Eurostat has recently released new statistics on housing conditions in 2014. Findings from data show the picture has not changed much from previous years, with some challenges still very relevant at the EU and national level.
In the European Union (EU), more than half (59.3%) of the population were living in houses and 40.0% in flats in 2014. The highest share of the population living in houses was in the United Kingdom and Croatia, and the lowest in Spain and Latvia.
7 persons out of 10 in the EU live in a dwelling they own. The proportion of owners was highest in Romania, lowest in Germany and Austria.

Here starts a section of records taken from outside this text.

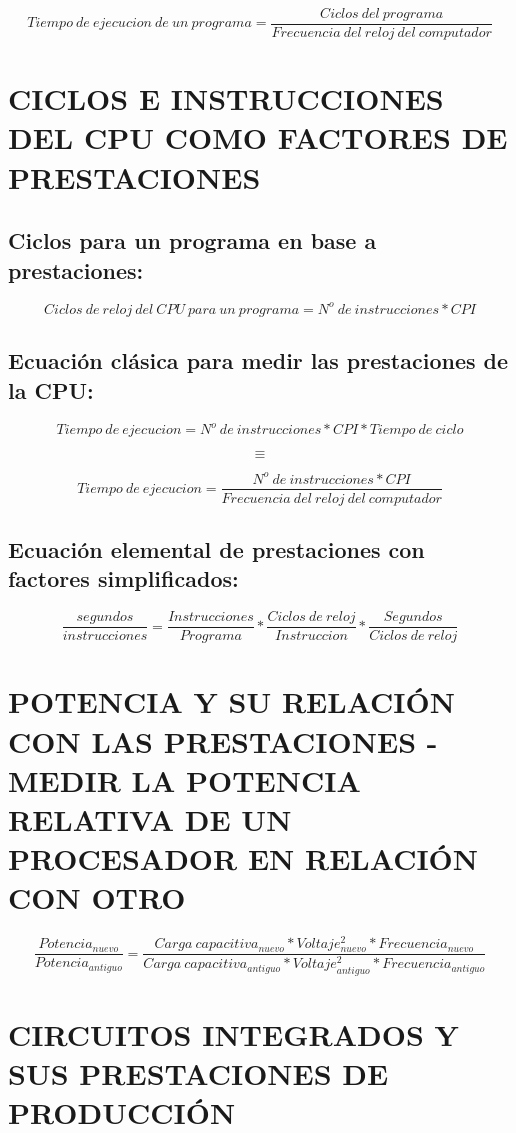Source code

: \documentclass{article}
\begin{document}
$$Tiempo\ de\ ejecucion\ de\ un\ programa = \frac{Ciclos\ del\ programa}{Frecuencia\ del\ reloj\ del\ computador}$$

\section{ \uppercase{Ciclos e instrucciones del CPU como factores de prestaciones} }

\subsection{Ciclos para un programa en base a prestaciones:}

$$Ciclos\ de\ reloj\ del\ CPU\ para\ un\ programa = N^o\ de\ instrucciones * CPI$$


\subsection{Ecuación clásica para medir las prestaciones de la CPU:}

$$Tiempo\ de\ ejecucion = {N^o\ de\ instrucciones} * {CPI} * {Tiempo\ de\ ciclo}$$

$$\equiv$$

$$Tiempo\ de\ ejecucion = \frac{N^o\ de\ instrucciones * CPI}{Frecuencia\ del\ reloj\ del\ computador}$$


\subsection{Ecuación elemental de prestaciones con factores simplificados:}

$$\frac{segundos}{instrucciones} = \frac{Instrucciones}{Programa} * \frac{Ciclos\ de\ reloj}{Instruccion} * \frac{Segundos}{Ciclos\ de\ reloj}$$

\section{ \uppercase{Potencia y su relación con las prestaciones - medir la potencia relativa de un procesador en relación con otro} }

$$\frac{Potencia_{nuevo}}{Potencia_{antiguo}} = \frac{Carga\ capacitiva_{nuevo} * Voltaje^2_{nuevo} * Frecuencia_{nuevo}}{Carga\ capacitiva_{antiguo} * Voltaje^2_{antiguo} * Frecuencia_{antiguo}}$$


\section{ \uppercase{Circuitos integrados y sus prestaciones de producción} }
\end{document}
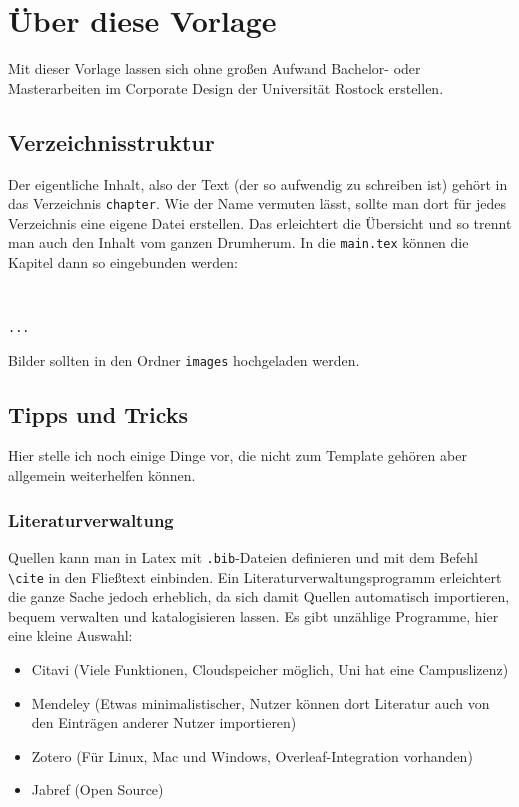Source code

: \chapter{Über diese Vorlage}

Mit dieser Vorlage lassen sich ohne großen Aufwand Bachelor- oder Masterarbeiten im Corporate Design der Universität Rostock erstellen.
\section{Verzeichnisstruktur}
Der eigentliche Inhalt, also der Text (der so aufwendig zu schreiben ist) gehört in das Verzeichnis \texttt{chapter}. Wie der Name vermuten lässt, sollte man dort für jedes Verzeichnis eine eigene Datei erstellen. Das erleichtert die Übersicht und so trennt man auch den Inhalt vom ganzen Drumherum. In die \texttt{main.tex} können die Kapitel dann so eingebunden werden:

\begin{lstlisting}


...

\end{lstlisting}

Bilder sollten in den Ordner \texttt{images} hochgeladen werden.

\section{Tipps und Tricks}
Hier stelle ich noch einige Dinge vor, die nicht zum Template gehören aber allgemein weiterhelfen können.

\subsection{Literaturverwaltung}
Quellen kann man in Latex mit \texttt{.bib}-Dateien definieren und mit dem Befehl \texttt{\textbackslash{}cite} \cite{iuk696} in den Fließtext einbinden. Ein Literaturverwaltungsprogramm erleichtert die ganze Sache jedoch erheblich, da sich damit Quellen automatisch importieren, bequem verwalten und katalogisieren lassen. Es gibt unzählige Programme, hier eine kleine Auswahl:

\begin{itemize}
    \item Citavi (Viele Funktionen, Cloudspeicher möglich, Uni hat eine Campuslizenz)
    \item Mendeley (Etwas minimalistischer, Nutzer können dort Literatur auch von den Einträgen anderer Nutzer importieren)
    \item Zotero (Für Linux, Mac und Windows, Overleaf-Integration vorhanden)
    \item Jabref (Open Source)
\end{itemize}

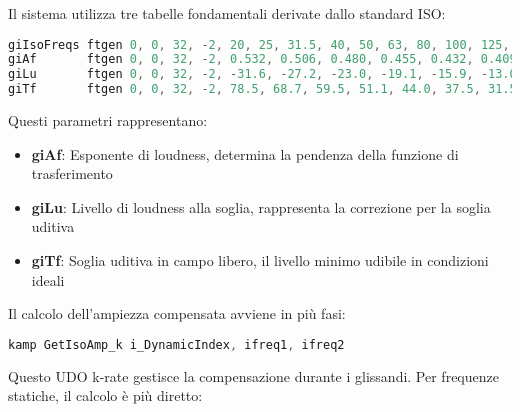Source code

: Il sistema utilizza tre tabelle fondamentali derivate dallo standard ISO:

\begin{lstlisting}[language=C]
giIsoFreqs ftgen 0, 0, 32, -2, 20, 25, 31.5, 40, 50, 63, 80, 100, 125, 160, 200, 250, 315, 400, 500, 630, 800, 1000, 1250, 1600, 2000, 2500, 3150, 4000, 5000, 6300, 8000, 10000, 12500
giAf       ftgen 0, 0, 32, -2, 0.532, 0.506, 0.480, 0.455, 0.432, 0.409, 0.387, 0.367, 0.349, 0.330, 0.315, 0.301, 0.288, 0.276, 0.267, 0.259, 0.253, 0.250, 0.246, 0.244, 0.243, 0.243, 0.243, 0.242, 0.242, 0.245, 0.254, 0.271, 0.301
giLu       ftgen 0, 0, 32, -2, -31.6, -27.2, -23.0, -19.1, -15.9, -13.0, -10.3, -8.1, -6.2, -4.5, -3.1, -2.0, -1.1, -0.4, 0.0, 0.3, 0.5, 0.0, -2.7, -4.1, -1.0, 1.7, 2.5, 1.2, -2.1, -7.1, -11.2, -10.7, -3.1
giTf       ftgen 0, 0, 32, -2, 78.5, 68.7, 59.5, 51.1, 44.0, 37.5, 31.5, 26.5, 22.1, 17.9, 14.4, 11.4, 8.6, 6.2, 4.4, 3.0, 2.2, 2.4, 3.5, 1.7, -1.3, -4.2, -6.0, -5.4, -1.5, 6.0, 12.6, 13.9, 12.3
\end{lstlisting}

Questi parametri rappresentano:
\begin{itemize}
 \item \textbf{giAf}: Esponente di loudness, determina la pendenza della funzione di trasferimento
 \item \textbf{giLu}: Livello di loudness alla soglia, rappresenta la correzione per la soglia uditiva
 \item \textbf{giTf}: Soglia uditiva in campo libero, il livello minimo udibile in condizioni ideali
\end{itemize}

Il calcolo dell'ampiezza compensata avviene in più fasi:

\begin{lstlisting}[language=C]
kamp GetIsoAmp_k i_DynamicIndex, ifreq1, ifreq2
\end{lstlisting}

Questo UDO k-rate gestisce la compensazione durante i glissandi. Per frequenze statiche, il calcolo è più diretto:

11.4% of the EU population were confronted in 2014 with housing cost overburden, meaning that they had to spend more than 40% of their disposable income for their accommodation. The recorded housing cost overburden rate was highest in Greece, lowest in Malta
For the quality of housing conditions, a major element is the availability of sufficient space in the dwelling. In 2014, the overcrowding rate stood at 17.1% in the EU. The country with the highest overcrowding rate was the Romania, while Belgium had the lowest rate.
Overall, with an average score of 7.5 on a scale from 0 to 10, satisfaction with accommodation was the second best rated domain by the EU population aged 16 and over, behind satisfaction with personal relationships. Highest satisfaction with accommodation was reported in Finland, lowest in Bulgaria.